Answer:
-----> 2 CH₄ + 2 NH₃ + 3 O₂ -----> 2 HCN + 6 H₂O
-----> CH₄ = Whichever reactant produces the smaller amount of product is the limiting reagent. This is because the limiting reagent runs out before all of the other reactant is completely used. Because CH₄ produces the smaller amount of product, it is the limiting reagent.
-----> 13.5 grams HCN
Step-by-step explanation:
Part 1:
An equation is balanced when there is an equal amount of each reactant on both sides of the reaction. These amounts can be modified by adding coefficients in front of the molecules.
The unbalanced equation:
CH₄ + NH₃ + O₂ -----> HCN + H₂O
Reactants: 1 carbon, 7 hydrogen, 1 nitrogen, 2 oxygen
Products: 1 carbon, 3 hydrogen, 1 nitrogen, 1 oxygen
The balanced equation:
2 CH₄ + 2 NH₃ + 3 O₂ -----> 2 HCN + 6 H₂O
Reactants: 2 carbon, 14 hydrogen, 2 nitrogen, 6 oxygen
Products: 2 carbon, 14 hydrogen, 2 nitrogen, 6 oxygen
Part 2:
You can determine the limiting reactant by converting each reactant mass (besides O₂) to a product mass. Whichever reactant produces the smaller amount of product is the limiting reagent. This is because the limiting reagent runs out before all of the other reactant is completely used.

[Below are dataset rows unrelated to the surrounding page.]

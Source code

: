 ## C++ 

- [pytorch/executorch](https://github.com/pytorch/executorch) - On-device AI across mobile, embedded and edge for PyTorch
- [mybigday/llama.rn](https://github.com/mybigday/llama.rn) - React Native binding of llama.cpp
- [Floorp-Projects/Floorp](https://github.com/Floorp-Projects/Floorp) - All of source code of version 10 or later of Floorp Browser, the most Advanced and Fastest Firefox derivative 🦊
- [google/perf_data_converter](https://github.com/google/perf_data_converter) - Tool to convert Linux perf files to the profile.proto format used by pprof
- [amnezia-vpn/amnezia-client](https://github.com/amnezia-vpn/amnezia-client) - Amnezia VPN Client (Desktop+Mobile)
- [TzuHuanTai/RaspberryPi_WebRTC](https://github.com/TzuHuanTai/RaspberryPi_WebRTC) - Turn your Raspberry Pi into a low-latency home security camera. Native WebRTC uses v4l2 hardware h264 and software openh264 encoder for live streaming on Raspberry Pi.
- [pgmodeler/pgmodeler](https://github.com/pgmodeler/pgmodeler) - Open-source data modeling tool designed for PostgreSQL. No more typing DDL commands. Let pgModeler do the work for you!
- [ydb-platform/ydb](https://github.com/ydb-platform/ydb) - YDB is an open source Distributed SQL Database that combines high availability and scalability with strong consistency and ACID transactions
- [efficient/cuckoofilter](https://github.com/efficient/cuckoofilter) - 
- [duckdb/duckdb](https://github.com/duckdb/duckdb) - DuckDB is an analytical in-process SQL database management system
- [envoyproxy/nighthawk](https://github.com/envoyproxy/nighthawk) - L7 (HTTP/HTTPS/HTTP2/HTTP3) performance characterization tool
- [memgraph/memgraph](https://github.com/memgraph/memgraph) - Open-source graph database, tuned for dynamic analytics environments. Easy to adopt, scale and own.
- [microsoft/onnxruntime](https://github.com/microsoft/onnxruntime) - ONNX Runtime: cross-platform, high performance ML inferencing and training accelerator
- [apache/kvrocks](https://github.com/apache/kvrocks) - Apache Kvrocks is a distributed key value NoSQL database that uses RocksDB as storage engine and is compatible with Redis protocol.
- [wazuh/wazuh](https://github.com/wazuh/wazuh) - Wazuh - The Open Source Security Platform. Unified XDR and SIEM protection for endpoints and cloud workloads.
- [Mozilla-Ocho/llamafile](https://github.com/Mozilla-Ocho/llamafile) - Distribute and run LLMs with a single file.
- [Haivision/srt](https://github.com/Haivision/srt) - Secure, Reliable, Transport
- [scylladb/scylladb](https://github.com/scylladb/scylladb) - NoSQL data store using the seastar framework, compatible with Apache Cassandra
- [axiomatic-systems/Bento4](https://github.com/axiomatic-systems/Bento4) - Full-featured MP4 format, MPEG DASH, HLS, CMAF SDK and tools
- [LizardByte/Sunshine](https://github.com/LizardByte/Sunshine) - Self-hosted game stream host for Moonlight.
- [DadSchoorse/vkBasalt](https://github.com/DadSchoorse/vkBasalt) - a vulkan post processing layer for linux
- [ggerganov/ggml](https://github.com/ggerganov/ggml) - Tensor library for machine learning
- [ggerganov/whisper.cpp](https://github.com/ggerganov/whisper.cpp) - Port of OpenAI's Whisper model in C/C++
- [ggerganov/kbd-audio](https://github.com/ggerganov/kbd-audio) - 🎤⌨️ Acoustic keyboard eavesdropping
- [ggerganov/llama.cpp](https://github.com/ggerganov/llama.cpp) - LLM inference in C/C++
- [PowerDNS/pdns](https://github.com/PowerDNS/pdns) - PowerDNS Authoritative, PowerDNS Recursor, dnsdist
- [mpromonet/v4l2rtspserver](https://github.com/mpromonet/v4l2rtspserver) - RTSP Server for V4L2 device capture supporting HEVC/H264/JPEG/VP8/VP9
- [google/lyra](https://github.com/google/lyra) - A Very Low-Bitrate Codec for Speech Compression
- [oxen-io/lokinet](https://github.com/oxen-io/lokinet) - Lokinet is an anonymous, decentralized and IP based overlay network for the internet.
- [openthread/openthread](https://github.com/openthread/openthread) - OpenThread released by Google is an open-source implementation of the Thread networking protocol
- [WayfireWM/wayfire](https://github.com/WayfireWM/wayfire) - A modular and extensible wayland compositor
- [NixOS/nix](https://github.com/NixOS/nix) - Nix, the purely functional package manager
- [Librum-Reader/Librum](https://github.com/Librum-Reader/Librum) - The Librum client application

Let's convert to HCN because Part 3 also wants to know how much HCN is produced. To find this amount, you need to (1) convert grams reactant to moles reactant (via their molar masses), then (2) convert moles reactant to moles HCN (via the mole-to-mole ratio from equation coefficients), and then (3) convert moles HCN to grams HCN (via its molar mass).
Molar Mass (CH₄): 12.011 g/mol + 4(1.008 g/mol)
Molar Mass (CH₄): 16.043 g/mol
Molar Mass (NH₃): 14.009 g/mol + 3(1.008 g/mol)
Molar Mass (NH₃): 17.033 g/mol
Molar Mass (HCN): 1.008 g/mol + 12.011 g/mol + 14.009 g/mol
Molar Mass (HCN): 27.028 g/mol
8 g CH₄ 1 mole 2 moles HCN 27.028 g
-------------- x ---------------- x ---------------------- x ---------------- = 13.5 g HCN
16.034 g 2 moles CH₄ 1 mole
10 g NH₃ 1 mole 2 moles HCN 27.028 g
--------------- x ---------------- x ----------------------- x ---------------- = 15.9 g HCN
17.033 g 2 moles NH₃ 1 mole
Because CH₄ produces the smaller amount of product, it is the limiting reagent. Therefore, the actual amount of HCN produced is 13.5 g.